Conmemoración de todos
los fieles difuntos
fecha: 2 de noviembre
hagiografía: Vaticano
hagiografía: Vaticano
Elogio: Conmemoración de
todos los fieles difuntos. La Santa Madre Iglesia, después de su solicitud en
celebrar con las debidas alabanzas la dicha de todos sus hijos bienaventurados
en el cielo, se interesa ante el Señor en favor de las almas de cuantos nos
precedieron con el signo de la fe y duermen en la esperanza de la resurrección,
y por todos los difuntos desde el principio del mundo, cuya fe sólo Dios
conoce, para que, purificados de toda mancha del pecado y asociados a los
ciudadanos celestes, puedan gozar de la visión de la felicidad eterna.
Oración: Escucha, Señor,
nuestras suplicas, para que, al confesar la resurrección de Jesucristo, tu
Hijo, se afiance también nuestra esperanza de que todos tus hijos resucitarán.

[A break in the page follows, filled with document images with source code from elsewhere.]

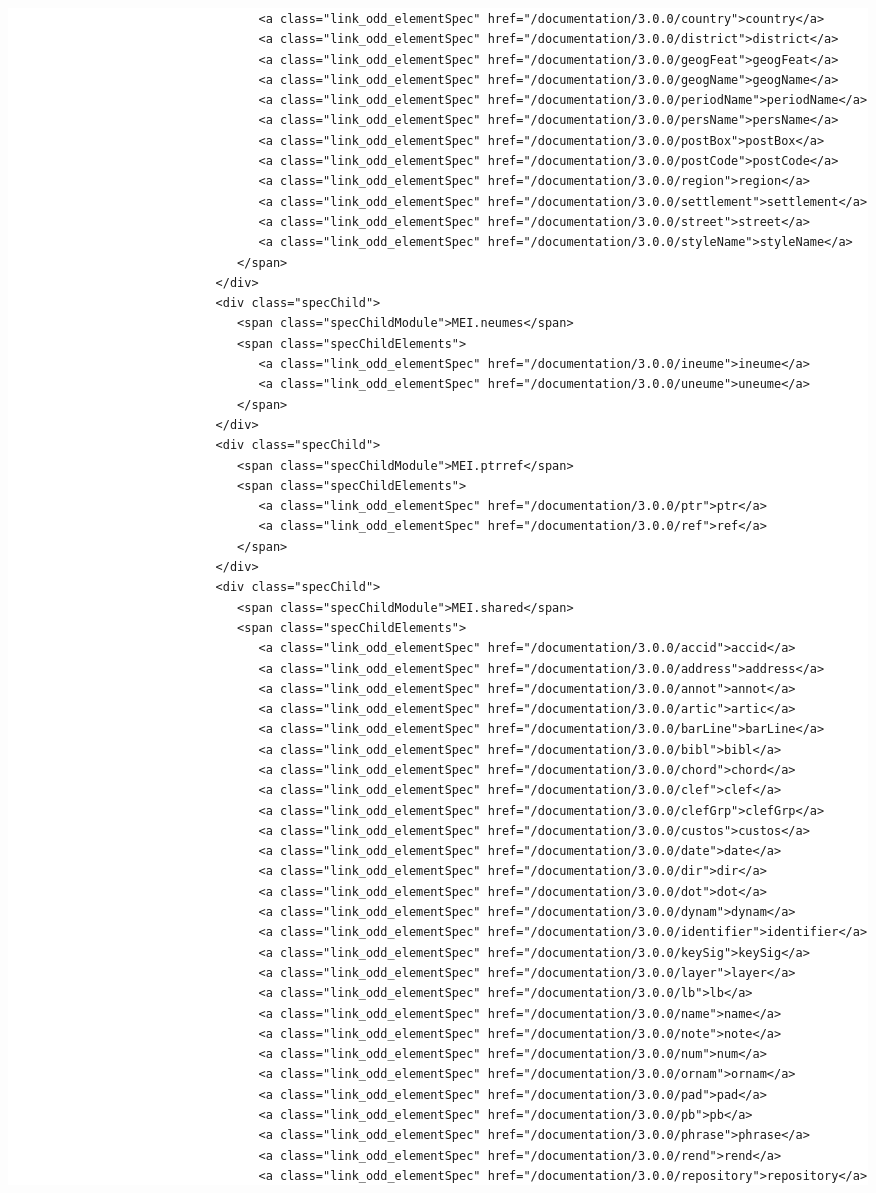                                        <a class="link_odd_elementSpec" href="/documentation/3.0.0/country">country</a> 
                                       <a class="link_odd_elementSpec" href="/documentation/3.0.0/district">district</a> 
                                       <a class="link_odd_elementSpec" href="/documentation/3.0.0/geogFeat">geogFeat</a> 
                                       <a class="link_odd_elementSpec" href="/documentation/3.0.0/geogName">geogName</a> 
                                       <a class="link_odd_elementSpec" href="/documentation/3.0.0/periodName">periodName</a> 
                                       <a class="link_odd_elementSpec" href="/documentation/3.0.0/persName">persName</a> 
                                       <a class="link_odd_elementSpec" href="/documentation/3.0.0/postBox">postBox</a> 
                                       <a class="link_odd_elementSpec" href="/documentation/3.0.0/postCode">postCode</a> 
                                       <a class="link_odd_elementSpec" href="/documentation/3.0.0/region">region</a> 
                                       <a class="link_odd_elementSpec" href="/documentation/3.0.0/settlement">settlement</a> 
                                       <a class="link_odd_elementSpec" href="/documentation/3.0.0/street">street</a> 
                                       <a class="link_odd_elementSpec" href="/documentation/3.0.0/styleName">styleName</a>
                                    </span>
                                 </div>
                                 <div class="specChild">
                                    <span class="specChildModule">MEI.neumes</span>
                                    <span class="specChildElements">
                                       <a class="link_odd_elementSpec" href="/documentation/3.0.0/ineume">ineume</a> 
                                       <a class="link_odd_elementSpec" href="/documentation/3.0.0/uneume">uneume</a>
                                    </span>
                                 </div>
                                 <div class="specChild">
                                    <span class="specChildModule">MEI.ptrref</span>
                                    <span class="specChildElements">
                                       <a class="link_odd_elementSpec" href="/documentation/3.0.0/ptr">ptr</a> 
                                       <a class="link_odd_elementSpec" href="/documentation/3.0.0/ref">ref</a>
                                    </span>
                                 </div>
                                 <div class="specChild">
                                    <span class="specChildModule">MEI.shared</span>
                                    <span class="specChildElements">
                                       <a class="link_odd_elementSpec" href="/documentation/3.0.0/accid">accid</a> 
                                       <a class="link_odd_elementSpec" href="/documentation/3.0.0/address">address</a> 
                                       <a class="link_odd_elementSpec" href="/documentation/3.0.0/annot">annot</a> 
                                       <a class="link_odd_elementSpec" href="/documentation/3.0.0/artic">artic</a> 
                                       <a class="link_odd_elementSpec" href="/documentation/3.0.0/barLine">barLine</a> 
                                       <a class="link_odd_elementSpec" href="/documentation/3.0.0/bibl">bibl</a> 
                                       <a class="link_odd_elementSpec" href="/documentation/3.0.0/chord">chord</a> 
                                       <a class="link_odd_elementSpec" href="/documentation/3.0.0/clef">clef</a> 
                                       <a class="link_odd_elementSpec" href="/documentation/3.0.0/clefGrp">clefGrp</a> 
                                       <a class="link_odd_elementSpec" href="/documentation/3.0.0/custos">custos</a> 
                                       <a class="link_odd_elementSpec" href="/documentation/3.0.0/date">date</a> 
                                       <a class="link_odd_elementSpec" href="/documentation/3.0.0/dir">dir</a> 
                                       <a class="link_odd_elementSpec" href="/documentation/3.0.0/dot">dot</a> 
                                       <a class="link_odd_elementSpec" href="/documentation/3.0.0/dynam">dynam</a> 
                                       <a class="link_odd_elementSpec" href="/documentation/3.0.0/identifier">identifier</a> 
                                       <a class="link_odd_elementSpec" href="/documentation/3.0.0/keySig">keySig</a> 
                                       <a class="link_odd_elementSpec" href="/documentation/3.0.0/layer">layer</a> 
                                       <a class="link_odd_elementSpec" href="/documentation/3.0.0/lb">lb</a> 
                                       <a class="link_odd_elementSpec" href="/documentation/3.0.0/name">name</a> 
                                       <a class="link_odd_elementSpec" href="/documentation/3.0.0/note">note</a> 
                                       <a class="link_odd_elementSpec" href="/documentation/3.0.0/num">num</a> 
                                       <a class="link_odd_elementSpec" href="/documentation/3.0.0/ornam">ornam</a> 
                                       <a class="link_odd_elementSpec" href="/documentation/3.0.0/pad">pad</a> 
                                       <a class="link_odd_elementSpec" href="/documentation/3.0.0/pb">pb</a> 
                                       <a class="link_odd_elementSpec" href="/documentation/3.0.0/phrase">phrase</a> 
                                       <a class="link_odd_elementSpec" href="/documentation/3.0.0/rend">rend</a> 
                                       <a class="link_odd_elementSpec" href="/documentation/3.0.0/repository">repository</a>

Por nuestro Señor Jesucristo, tu Hijo, que vive y reina contigo en la unidad
del Espíritu Santo y es Dios por los siglos de los siglos. Amén (oración
litúrgica).
Salmo 111: La
felicidad del justo
1 Dichoso quien teme al Señor
y ama de corazón sus mandatos.
2 Su linaje será poderoso en la tierra,
la descendencia del justo será bendita.
3 En su casa habrá riquezas y abundancia,
su caridad es constante, sin falta.
4 En las tinieblas brilla como una luz
el que es justo, clemente y compasivo.
5 Dichoso el que se apiada y presta,
y administra rectamente sus asuntos.
6 El justo jamás vacilará,
su recuerdo será perpetuo.
7 No temerá las malas noticias,
su corazón está firme en el Señor.
8 Su corazón está seguro, sin temor,
hasta que vea derrotados a sus enemigos.
9 Reparte limosna a los pobres;
su caridad es constante, sin falta,
y alzará la frente con dignidad.
10 El malvado, al verlo, se irritará,
rechinará los dientes hasta consumirse.
La ambición del malvado fracasará.
Después
de celebrar ayer la solemne fiesta de Todos los Santos del cielo, hoy
conmemoramos a todos los Fieles Difuntos. La liturgia nos invita a orar por
nuestros seres queridos que han fallecido, dirigiendo nuestro pensamiento al
misterio de la muerte, herencia común de todos los hombres. Iluminados por la
fe, contemplamos el enigma humano de la muerte con serenidad y esperanza. Según
la Escritura, más que un final, es un nuevo nacimiento, es el paso obligado a
través del cual pueden llegar a la vida plena los que conforman su vida terrena
según las indicaciones de la palabra de Dios.
El
salmo 111, composición de índole sapiencial, nos presenta la figura de estos
justos, los cuales temen al Señor, reconocen su trascendencia y se adhieren con
confianza y amor a su voluntad a la espera de encontrarse con él después de la
muerte. A esos fieles está reservada una »bienaventuranza»: »Dichoso el que
teme al Señor» (v. 1). El salmista precisa inmediatamente en qué consiste ese
temor: se manifiesta en la docilidad a los mandamientos de Dios. Llama dichoso
a aquel que «ama de corazón sus mandatos» y los cumple, hallando en ellos
alegría y paz.
La
docilidad a Dios es, por tanto, raíz de esperanza y armonía interior y
exterior. El cumplimiento de la ley moral es fuente de profunda paz de la
conciencia. Más aún, según la visión bíblica de la «retribución», sobre el
justo se extiende el manto de la bendición divina, que da estabilidad y éxito a
sus obras y a las de sus descendientes: «Su linaje será poderoso en la tierra,
la descendencia del justo será bendita. En su casa habrá riquezas y abundancia»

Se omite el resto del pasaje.